This is a gardener. He is trimming back trees on our residential estate in Johannesburg. To do this, he is standing atop a wall with electric wires both in front of and behind him.
He looks up at the sound of my camera clicking. Then returns to the task in hand, shuffling further along the wall-top inch by precarious inch. I assume this section of the fence has been temporarily switched off. Even so it would be easy to trip on the wire and fall.
It’s at least an 8-foot drop. You can’t see them, but he wields a giant pair of shears. Were he to fall, it wouldn’t be difficult to imagine him impaling himself on those shears, or instead garotting himself on the taut wires, or both. That’s if the electricity IS switched off. If not he should be more concerned about instant electrocution.
Sometimes all the pernickety health and safety laws at home are a little bit over the top, like the time some years ago that a manager in a well know café chain refused point blank to warm the milk in Sweetpea’s baby bottle, lest she burn herself on hot spots. Surely it was my responsibility, as her mother, to ensure she didn’t burn her mouth, not his? But such is the increasingly litigious and nanny-fied nature of OUR (my) health and safety culture.
The flip side is the slapdash-crazy-ass approach encountered in many other parts of the world.

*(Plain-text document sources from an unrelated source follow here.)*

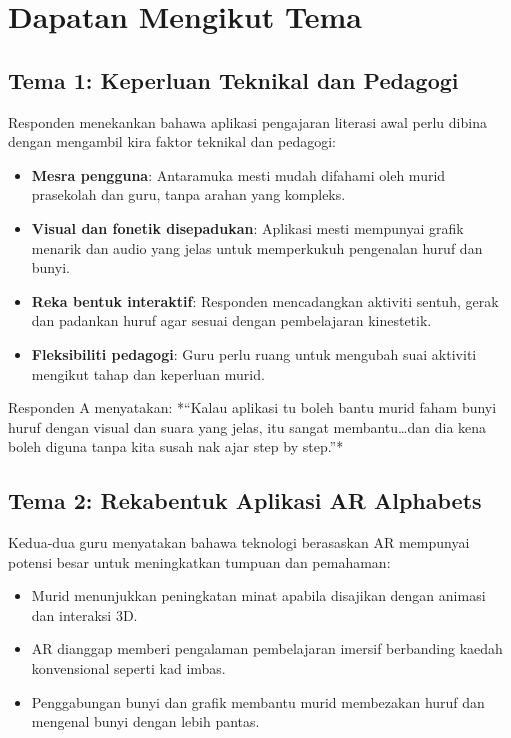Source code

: {{\vspace{0.5cm}
\section*{Dapatan Mengikut Tema}

\subsection*{Tema 1: Keperluan Teknikal dan Pedagogi}
Responden menekankan bahawa aplikasi pengajaran literasi awal perlu dibina dengan mengambil kira faktor teknikal dan pedagogi:

\begin{itemize}
    \item \textbf{Mesra pengguna}: Antaramuka mesti mudah difahami oleh murid prasekolah dan guru, tanpa arahan yang kompleks.
    \item \textbf{Visual dan fonetik disepadukan}: Aplikasi mesti mempunyai grafik menarik dan audio yang jelas untuk memperkukuh pengenalan huruf dan bunyi.
    \item \textbf{Reka bentuk interaktif}: Responden mencadangkan aktiviti sentuh, gerak dan padankan huruf agar sesuai dengan pembelajaran kinestetik.
    \item \textbf{Fleksibiliti pedagogi}: Guru perlu ruang untuk mengubah suai aktiviti mengikut tahap dan keperluan murid.
\end{itemize}

Responden A menyatakan: *“Kalau aplikasi tu boleh bantu murid faham bunyi huruf dengan visual dan suara yang jelas, itu sangat membantu…dan dia kena boleh diguna tanpa kita susah nak ajar step by step.”*

\vspace{0.3cm}
\subsection*{Tema 2: Rekabentuk Aplikasi AR Alphabets}
Kedua-dua guru menyatakan bahawa teknologi berasaskan AR mempunyai potensi besar untuk meningkatkan tumpuan dan pemahaman:

\begin{itemize}[label=--]
    \item Murid menunjukkan peningkatan minat apabila disajikan dengan animasi dan interaksi 3D.
    \item AR dianggap memberi pengalaman pembelajaran imersif berbanding kaedah konvensional seperti kad imbas.
    \item Penggabungan bunyi dan grafik membantu murid membezakan huruf dan mengenal bunyi dengan lebih pantas.
\end{itemize}

}}
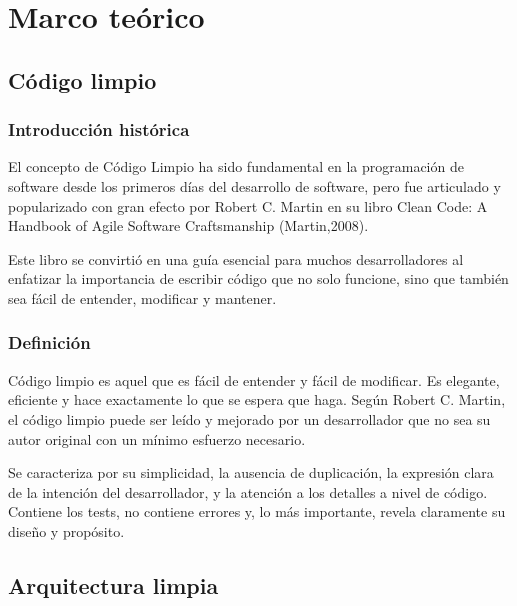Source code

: \chapter{Marco teórico}\label{ch:chapter_2}


\section{Código limpio}
\subsection*{Introducción histórica}
El concepto de Código Limpio ha sido fundamental en la programación de software desde los primeros días del desarrollo
de software, pero fue articulado y popularizado con gran efecto por Robert C. Martin en su libro Clean Code: A Handbook
of Agile Software Craftsmanship (Martin,2008).

Este libro se convirtió en una guía esencial para muchos desarrolladores al enfatizar la importancia de escribir código
que no solo funcione, sino que también sea fácil de entender, modificar y mantener.

\subsection*{Definición}
Código limpio es aquel que es fácil de entender y fácil de modificar.
Es elegante, eficiente y hace exactamente lo que se espera que haga.
Según Robert C. Martin, el código limpio puede ser leído y mejorado por un
desarrollador que no sea su autor original con un mínimo esfuerzo necesario.

Se caracteriza por su simplicidad, la ausencia de duplicación, la expresión clara de la intención del desarrollador, y
la atención a los detalles a nivel de código.
Contiene los tests, no contiene errores y, lo más importante, revela claramente su diseño y propósito.


\section{Arquitectura limpia}
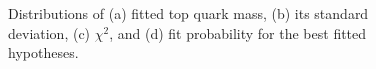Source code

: \begin{figure}[!htp]
   \centering
   \hfill
   \caption[Kinematic distributions after the fit]{Distributions of (a) fitted top quark mass, (b) its standard
   deviation, (c) $\chi^{2}$, and (d) fit probability for the best fitted hypotheses.}
   \label{fig:fitplots}
\end{figure}

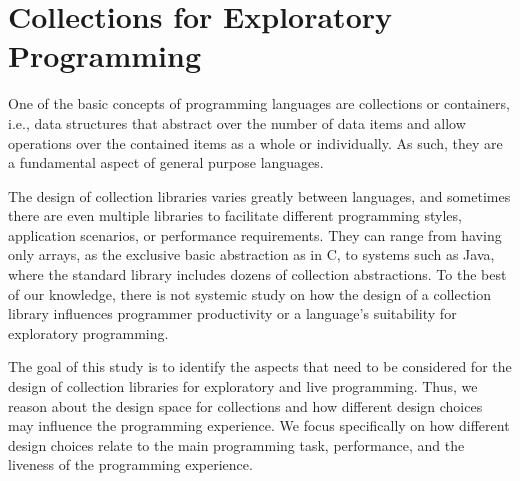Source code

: \documentclass[sigconf, 10pt]{acmart}
\begin{document}
\maketitle


\section{Collections for Exploratory Programming}


One of the basic concepts of programming languages are collections or containers, i.e.,
data structures that abstract over the number of data items
and allow operations over the contained items as a whole or individually.
As such, they are a fundamental aspect of general purpose languages.


The design of collection libraries varies greatly between languages,
and sometimes there are even multiple libraries
to facilitate different programming styles, application scenarios, or performance requirements.
They can range from having only arrays,
as the exclusive basic abstraction as in C,
to systems such as Java,
where the standard library includes dozens of collection abstractions.
To the best of our knowledge,
there is not systemic study on how the design of a collection library
influences programmer productivity
or a language's suitability for exploratory programming.

The goal of this study is to identify the aspects
that need to be considered for the design of collection libraries
for exploratory and live programming.
%
%
Thus, we reason about the design space for collections
and how different design choices may influence the programming experience.
We focus specifically on how different design choices relate to the main
programming task, performance, and the liveness of the programming experience.
\end{document}
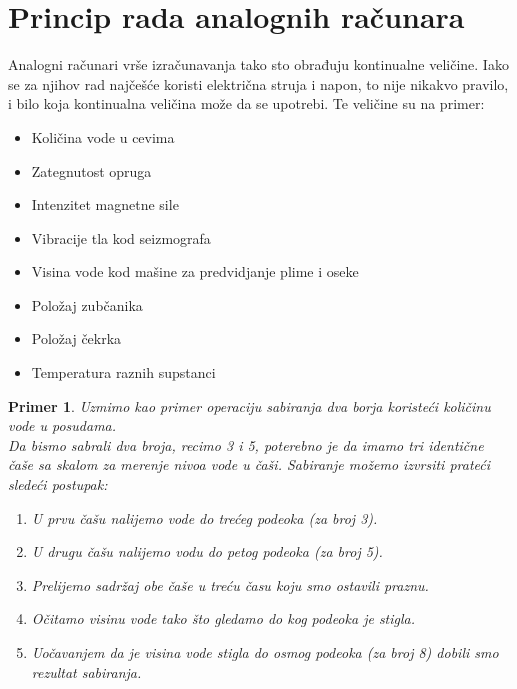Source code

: \documentclass[a4paper]{article}
\newtheorem{primer}{Primer}[section]
\begin{document}
{\section{Princip rada analognih računara}
Analogni računari vrše izračunavanja tako sto obrađuju kontinualne veličine. Iako se  za njihov rad najčešće koristi električna struja i napon, to nije nikakvo pravilo, i bilo koja kontinualna veličina može da se upotrebi. Te veličine su na primer: \begin{itemize}
				\item Količina vode u cevima
				\item Zategnutost opruga
				\item Intenzitet magnetne sile
				\item Vibracije tla kod seizmografa
				\item Visina vode kod mašine za predvidjanje plime i oseke \cite{tide}
				\item Položaj zubčanika
				\item Položaj čekrka
				\item Temperatura raznih supstanci
			\end{itemize}
			
\bigskip

    \begin{primer}
    Uzmimo kao primer operaciju sabiranja dva borja koristeći količinu vode u posudama.\\
    Da bismo sabrali dva broja, recimo 3 i 5, poterebno je da imamo tri identične čaše sa skalom za merenje nivoa vode u čaši. Sabiranje možemo izvrsiti prateći sledeći postupak:\begin{enumerate}
        \item U prvu čašu nalijemo vode do trećeg podeoka (za broj 3).
        \item U drugu čašu nalijemo vodu do petog podeoka (za broj 5).
        \item Prelijemo sadržaj obe čaše u treću času koju smo ostavili praznu.
        \item Očitamo visinu vode tako što gledamo do kog podeoka je stigla.
        \item Uočavanjem da je visina vode stigla do osmog podeoka (za broj 8) dobili smo rezultat sabiranja.
    \end{enumerate}
    \end{primer}
    
\bigskip

}
\end{document}

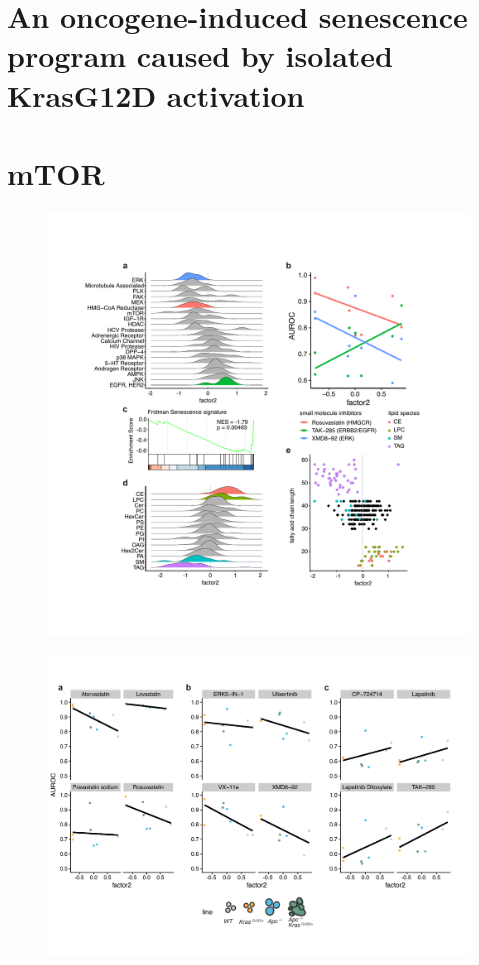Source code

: \begin{flushleft}
\section{An oncogene-induced senescence program caused by isolated KrasG12D activation}


\section{mTOR}




\begin{figure}[h]
\centering
\includegraphics[width=\textwidth,
                height=\textheight,
                keepaspectratio]{figures/adenomaprofiling/pdf/fig_3_1.pdf}
\caption{}
\label{fig_180}
\end{figure}
\bigbreak

\begin{figure}[h]
\centering
\includegraphics[width=\textwidth,
                height=\textheight,
                keepaspectratio]{figures/adenomaprofiling/pdf/fig_3_2.pdf}
\caption{}
\label{fig_180}
\end{figure}
\bigbreak


\end{flushleft}
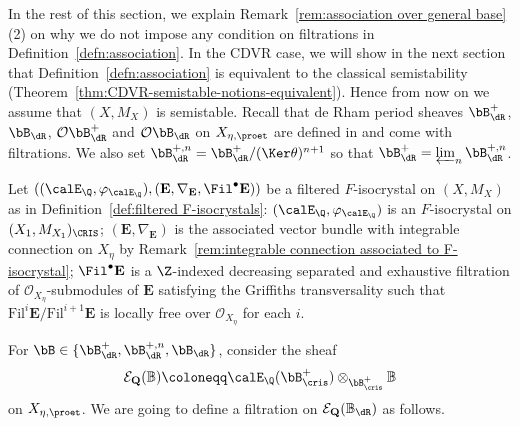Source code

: In the rest of this section, we explain Remark~\ref{rem:association over general base}(2) on why we do not impose any condition on filtrations in Definition~\ref{defn:association}. 
In the CDVR case, we will show in the next section that Definition~\ref{defn:association} is equivalent to the classical semistability (Theorem~\ref{thm:CDVR-semistable-notions-equivalent}). Hence from now on we assume that $(X, M_X)$ is semistable. Recall that de Rham period sheaves $\bB_{\dR}^+$,  $\bB_{\dR}$, $\mathcal{O}\bB_{\dR}^+$ and $\mathcal{O}\bB_{\dR}$ on $X_{\eta, \proet}$ are defined in  \cite[Def.~6.1, 6.8]{scholze-p-adic-hodge} and come with filtrations. We also set $\bB_{\dR}^{+,n}=\bB_{\dR}^+/(\Ker\theta)^{n+1}$ so that $\bB_{\dR}^+=\varprojlim_n\bB_{\dR}^{+,n}$.

\begin{construction} \label{const: filtration-on-BdR}
Let $((\calE_\Q,\varphi_{\calE_\Q}),(\mathbf{E},\nabla_{\mathbf{E}},\Fil^\bullet\mathbf{E}))$ be a filtered $F$-isocrystal on $(X,M_X)$ as in Definition~\ref{def:filtered F-isocrystals}: 
$(\calE_\Q,\varphi_{\calE_\Q})$ is an $F$-isocrystal on $(X_1,M_{X_1})_{\CRIS}$; $(\mathbf{E},\nabla_{\mathbf{E}})$ is the associated vector bundle with integrable connection  on $X_{\eta}$ by Remark~\ref{rem:integrable connection associated to F-isocrystal}; $\Fil^\bullet\mathbf{E}$ is a $\Z$-indexed decreasing separated and exhaustive filtration of $\mathcal{O}_{X_{\eta}}$-submodules of $\mathbf{E}$ satisfying the Griffiths transversality such that $\mathrm{Fil}^i \mathbf{E} / \mathrm{Fil}^{i+1} \mathbf{E}$ is locally free over $\mathcal{O}_{X_{\eta}}$ for each $i$.

For $\bB\in\{\bB^+_\dR, \bB^{+,n}_\dR, \bB_\dR\}$, consider the sheaf 
\[
\mathcal{E}_{\mathbf{Q}}(\mathbb{B}) \coloneqq \calE_\Q(\bB_{\cris}^+)\otimes_{\bB_{\cris}^+} \mathbb{B}
\]
on $X_{\eta,\proet}$. We are going to define a filtration on $\mathcal{E}_{\mathbf{Q}}(\mathbb{B}_{\dR})$ as follows. 


\end{construction}
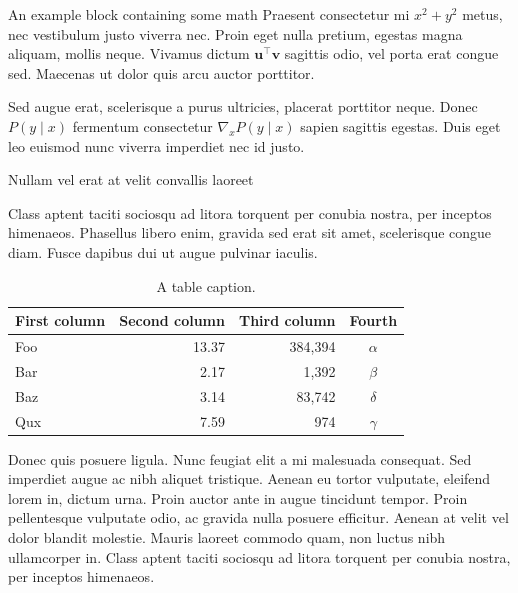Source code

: \documentclass[final]{beamer}
\newlength{\colwidth}
\begin{document}
\begin{frame}[t]
\begin{columns}[t]
\begin{column}{\colwidth}
\begin{exampleblock}{An example block containing some math}{}
        Praesent consectetur mi $x^2 + y^2$ metus, nec vestibulum justo viverra
        nec. Proin eget nulla pretium, egestas magna aliquam, mollis neque. Vivamus
        dictum $\mathbf{u}^\intercal\mathbf{v}$ sagittis odio, vel porta erat
        congue sed. Maecenas ut dolor quis arcu auctor porttitor.


        Sed augue erat, scelerisque a purus ultricies, placerat porttitor neque.
        Donec $P(y \mid x)$ fermentum consectetur $\nabla_x P(y \mid x)$ sapien
        sagittis egestas. Duis eget leo euismod nunc viverra imperdiet nec id
        justo.

      \end{exampleblock}

      \begin{block}{Nullam vel erat at velit convallis laoreet}

        Class aptent taciti sociosqu ad litora torquent per conubia nostra, per
        inceptos himenaeos. Phasellus libero enim, gravida sed erat sit amet,
        scelerisque congue diam. Fusce dapibus dui ut augue pulvinar iaculis.

        \begin{table}
          \centering
          \begin{tabular}{l r r c}
            \toprule
            \textbf{First column} & \textbf{Second column} & \textbf{Third column} & \textbf{Fourth} \\
            \midrule
            Foo & 13.37 & 384,394 & $\alpha$ \\
            Bar & 2.17 & 1,392 & $\beta$ \\
            Baz & 3.14 & 83,742 & $\delta$ \\
            Qux & 7.59 & 974 & $\gamma$ \\
            \bottomrule
          \end{tabular}
          \caption{A table caption.}
        \end{table}

        Donec quis posuere ligula. Nunc feugiat elit a mi malesuada consequat. Sed
        imperdiet augue ac nibh aliquet tristique. Aenean eu tortor vulputate,
        eleifend lorem in, dictum urna. Proin auctor ante in augue tincidunt
        tempor. Proin pellentesque vulputate odio, ac gravida nulla posuere
        efficitur. Aenean at velit vel dolor blandit molestie. Mauris laoreet
        commodo quam, non luctus nibh ullamcorper in. Class aptent taciti sociosqu
        ad litora torquent per conubia nostra, per inceptos himenaeos.


\end{block}
\end{column}
\end{columns}
\end{frame}
\end{document}
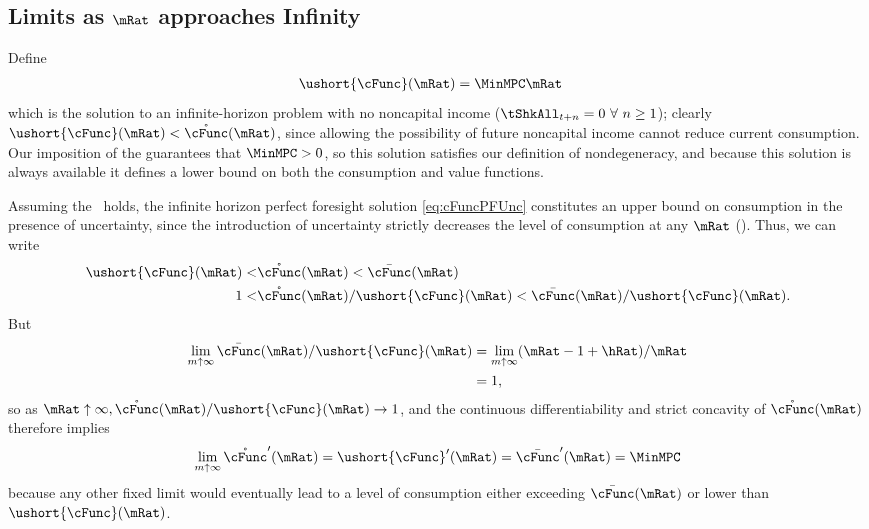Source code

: \documentclass[BufferStockTheory]{subfiles}
\begin{document}
\renewcommand{\figFile}{cGroTargetFig}
\hypertarget{\figFile}{}


\hypertarget{LimitsAsmtToInfty}{}
\subsection{Limits as $\mRat$ approaches Infinity}

\label{subsec:LimitsAsmtToInfty}

Define
\begin{align*}
  \ushort{\cFunc}(\mRat)  & = \MinMPC \mRat
\end{align*}
which is the solution to an infinite-horizon problem with no noncapital income ($\tShkAll_{t+n} = 0~\forall~n\geq1$); clearly $\ushort{\cFunc}(\mRat) < \mathring{\cFunc}(\mRat)$, since allowing the possibility of future noncapital income cannot reduce current consumption.  Our imposition of the {\RIC} guarantees that $\MinMPC > 0$, so this solution satisfies our definition of nondegeneracy, and because this solution is always available it defines a lower bound on both the consumption and value functions.%

Assuming the \FHWC~holds, the infinite horizon perfect foresight solution \eqref{eq:cFuncPFUnc} constitutes an upper bound on consumption in the presence of uncertainty, since the introduction of uncertainty strictly decreases the level of consumption at any $\mRat$ (\cite{ckConcavity}).  Thus, we can write
\begin{align}  
  \ushort{\cFunc}(\mRat) < & \mathring{\cFunc}(\mRat)  < \bar{\cFunc}(\mRat) \label{eq:lowerltupper} \\
  1 < & \mathring{\cFunc}(\mRat)/\ushort{\cFunc}(\mRat)  < \bar{\cFunc}(\mRat)/\ushort{\cFunc}(\mRat). \nonumber
\end{align}
But
\begin{align*}  \label{eq:limitlowerupper}
  \lim_{m \uparrow \infty} \bar{\cFunc}(\mRat)/\ushort{\cFunc}(\mRat) 
  & = \lim_{m \uparrow \infty} (\mRat -1+ \hRat)/\mRat  \\
  & = 1, 
\end{align*}
so as $\mRat \uparrow \infty, \mathring{\cFunc}(\mRat)/\ushort{\cFunc}(\mRat)
\rightarrow 1$, and the continuous differentiability and strict
concavity of $\mathring{\cFunc}(\mRat)$ therefore implies
\begin{equation*}  \label{eq:limxtoinftycp}
  \lim_{m \uparrow \infty} \mathring{\cFunc}^{\prime}(\mRat) =
  \ushort{\cFunc}^{\prime}(\mRat) = \bar{\cFunc}^{\prime}(\mRat) = \MinMPC 
\end{equation*}
because any other fixed limit would eventually lead to a level of
consumption either exceeding $\bar{\cFunc}(\mRat)$ or lower than
$\ushort{\cFunc}(\mRat)$.
\end{document}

The wall-walking-gardener, isn’t the nuttiest thing I’ve seen by a long shot, but it doesn’t look like a terribly sensible way to deal with a bit of inconvenient foliage, does it?
Possibly the most death defying work practice, (death defying being an inaccurate description, as death was in fact not consistently defied), was that of the construction workers in 1990’s Bangkok.
High-rise buildings would erupt from the dust and when it was time for a bit of a break, maybe a post-prandial-snooze, the sky-high open air window ledges were a perch of choice. Every so often a worker would roll over in their sleep and fall to their doom.
I still remember the absolute horror and excitement of it happening at the building site opposite our school, all the boys rushing to the top floor to see what they could see.
It is a balancing act to find the right equilibrium between danger and safety on the job, but here the leaning is often toward the former rather than the latter.
What’s the most death defying work practice you’ve come across on your travels? Or, alternatively, what’s the most jobs-worthy OTT health and safety rule you’ve been foiled by at home or abroad?